Révéler des relations habitantes à la mer dans un contexte de transformation de l’action publique
En préalable de la conférence et comme fondement du projet, l’équipe de « Sensitroph » a posé que les relations non utilitaristes à l’environnement marin sont des impensés de la recherche. La brèche dans les savoirs scientifiques dominants n’est pas tout à fait nouvelle. En effet, dès les années 1980, Jean-Pierre Corlay (pour la géographie) ou Aliette Geistdoerfer (pour l’anthropologie) décrivaient les liens entre groupes sociaux et écosystèmes marins dont ils dépendent, dépassant une lecture exclusivement bioéconomiciste de l’environnement marin. Plus récemment, notant la méconnaissance des dimensions socioculturelles du littoral, le projet « The Geography of Inshore Fishing and Sustainability » a pu montrer l’attachement des pêcheurs à la Manche et la mer du Nord, au-delà de leurs seules fonctions productives2. Enfin, un réseau pluridisciplinaire qui pense la mer comme enjeu écologique et objet de socialisation se fédère depuis près de 25 ans autour du Centre de recherche maritime MARE3, du colloque bisannuel « People & the Sea Conference » et de la revue adjacente Maritime Studies. « Sensitroph » prolonge donc les exemples d’études maritimes qui viennent d’être cités mais son originalité réside dans le groupe social qui est mis au centre de la recherche – les habitants non professionnels du littoral –, ainsi que dans la méthodologie déployée – une « ethnographie multi-espèces ». Du point de vue de l’action publique en mer, le moment est opportun. En effet, dans le cadre de la politique maritime dite « intégrée » de l’Union européenne, une deuxième génération de documents stratégiques de façade (DSF) est en cours d’élaboration en France. Amorcé par le débat national public « La mer en débat » organisé par la Commission nationale du débat public de novembre 2023 à avril 2024, ce nouveau cycle d’aménagement ouvre la possibilité de dépasser l’indigence du volet social de la première génération de DSF4. Dans un tel contexte, définir la figure de l’habitant littoral et rendre visible son rapport à la mer, loin de l’objectif structurant de « croissance bleue », est bienvenu.

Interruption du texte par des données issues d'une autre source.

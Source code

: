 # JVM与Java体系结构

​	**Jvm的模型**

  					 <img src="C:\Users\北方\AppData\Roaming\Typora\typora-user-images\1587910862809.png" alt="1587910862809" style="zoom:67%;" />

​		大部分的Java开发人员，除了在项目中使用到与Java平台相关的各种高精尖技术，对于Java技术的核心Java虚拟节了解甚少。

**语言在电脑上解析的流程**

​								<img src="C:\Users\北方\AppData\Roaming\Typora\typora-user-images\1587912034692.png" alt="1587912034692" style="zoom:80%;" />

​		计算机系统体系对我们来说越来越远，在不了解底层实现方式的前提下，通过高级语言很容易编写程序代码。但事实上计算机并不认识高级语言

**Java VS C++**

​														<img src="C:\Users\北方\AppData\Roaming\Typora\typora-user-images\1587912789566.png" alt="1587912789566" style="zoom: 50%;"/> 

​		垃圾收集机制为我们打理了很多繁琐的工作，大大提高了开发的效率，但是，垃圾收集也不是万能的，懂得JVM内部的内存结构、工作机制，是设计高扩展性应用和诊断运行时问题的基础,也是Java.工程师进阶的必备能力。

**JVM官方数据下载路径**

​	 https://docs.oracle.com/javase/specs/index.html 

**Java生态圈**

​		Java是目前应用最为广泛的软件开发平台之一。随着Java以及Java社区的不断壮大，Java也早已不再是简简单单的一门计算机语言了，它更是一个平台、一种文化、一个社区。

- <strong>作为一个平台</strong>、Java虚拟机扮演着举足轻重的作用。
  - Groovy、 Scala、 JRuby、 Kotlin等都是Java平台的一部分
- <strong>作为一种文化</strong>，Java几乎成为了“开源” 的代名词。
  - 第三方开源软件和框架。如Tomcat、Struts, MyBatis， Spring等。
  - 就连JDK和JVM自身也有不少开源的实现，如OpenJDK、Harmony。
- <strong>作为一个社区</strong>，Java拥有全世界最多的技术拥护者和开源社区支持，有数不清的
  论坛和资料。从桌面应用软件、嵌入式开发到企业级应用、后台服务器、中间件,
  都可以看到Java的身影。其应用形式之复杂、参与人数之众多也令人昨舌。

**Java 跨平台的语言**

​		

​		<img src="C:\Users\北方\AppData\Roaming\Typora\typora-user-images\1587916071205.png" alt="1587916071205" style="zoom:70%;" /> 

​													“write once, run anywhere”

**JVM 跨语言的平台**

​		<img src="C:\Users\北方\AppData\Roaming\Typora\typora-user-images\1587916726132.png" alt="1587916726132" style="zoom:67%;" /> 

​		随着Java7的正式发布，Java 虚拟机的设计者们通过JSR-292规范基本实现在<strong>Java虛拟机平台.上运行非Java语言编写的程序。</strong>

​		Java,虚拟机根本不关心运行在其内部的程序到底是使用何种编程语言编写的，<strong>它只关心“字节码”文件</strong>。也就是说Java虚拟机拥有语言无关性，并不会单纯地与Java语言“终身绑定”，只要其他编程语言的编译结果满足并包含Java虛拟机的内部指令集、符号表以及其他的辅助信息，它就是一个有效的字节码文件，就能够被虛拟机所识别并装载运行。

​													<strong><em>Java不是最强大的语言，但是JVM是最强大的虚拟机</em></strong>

Les interactions entre les chercheurs et le public qui ont eu lieu pendant la conférence ont montré que l’équipe du projet « Sensitroph » ne revendique ni l’exhaustivité ni la représentativité des rapports sociaux à la mer. En restant ancrée dans le champ culturel, il s’agit pour elle de donner à voir des « attaches sensibles » d’individus liés à la mer. Toutefois, la concomitance des enjeux de politiques maritimes, les angles morts des sciences sociales et l’urgence environnementale appellent deux commentaires. Premièrement, il existe une porosité forte entre les catégories professionnelles et non professionnelles des activités littorales, masquant le fait que derrière le terme « habitants » se trouvent des travailleurs, des usagers, des riverains et des visiteurs de la côte qui pratiquent diversement ces activités les connectant à la mer (depuis la subsistance quotidienne jusqu’à la contemplation saisonnière). La prudence impose donc de ne pas attribuer trop rapidement les valeurs, affects et imaginaires à un groupe social présumé homogène – les habitants non professionnels du littoral normand – pour a contrario en dessiner les entrelacs et en questionner la légitimité. Deuxièmement, face à la dichotomie des pouvoirs économiques (détenus par de puissantes corporations professionnelles : transport, énergie, pêche, etc.) et administratifs (le statut de domaine public maritime favorise une forte intervention de l’État en France) dont l’hégémonie néolibérale est mise en cause dans les crises socio-écologiques contemporaines, l’habiter littoral est un possible contrepoids. Or, appréhendé au seul prisme du sensible, il a paru dépolitisé. Dit autrement, le projet « Sensitroph » s’est intéressé à l’éthique des rapports sociaux à la mer sans travailler celle des rapports sociaux à propos de la mer. Cela ouvre la voie à quelques risques, notamment celui de ne pas saisir les processus d’appropriation du capital environnemental (tel que défini par Richard et al., 20175), y compris sous couvert de protection écologique. Les sites d’étude du projet, réputés touristiques et élitistes (par exemple, Houlgate) ou à l’inverse laborieux et populaires (par exemple, Antifer), ne nous évoquent d’ailleurs rien d’anodin en la matière. De notre point de vue, la politisation de l’habiter littoral pourrait alors s’envisager à travers le caractère commun6 de l’océan.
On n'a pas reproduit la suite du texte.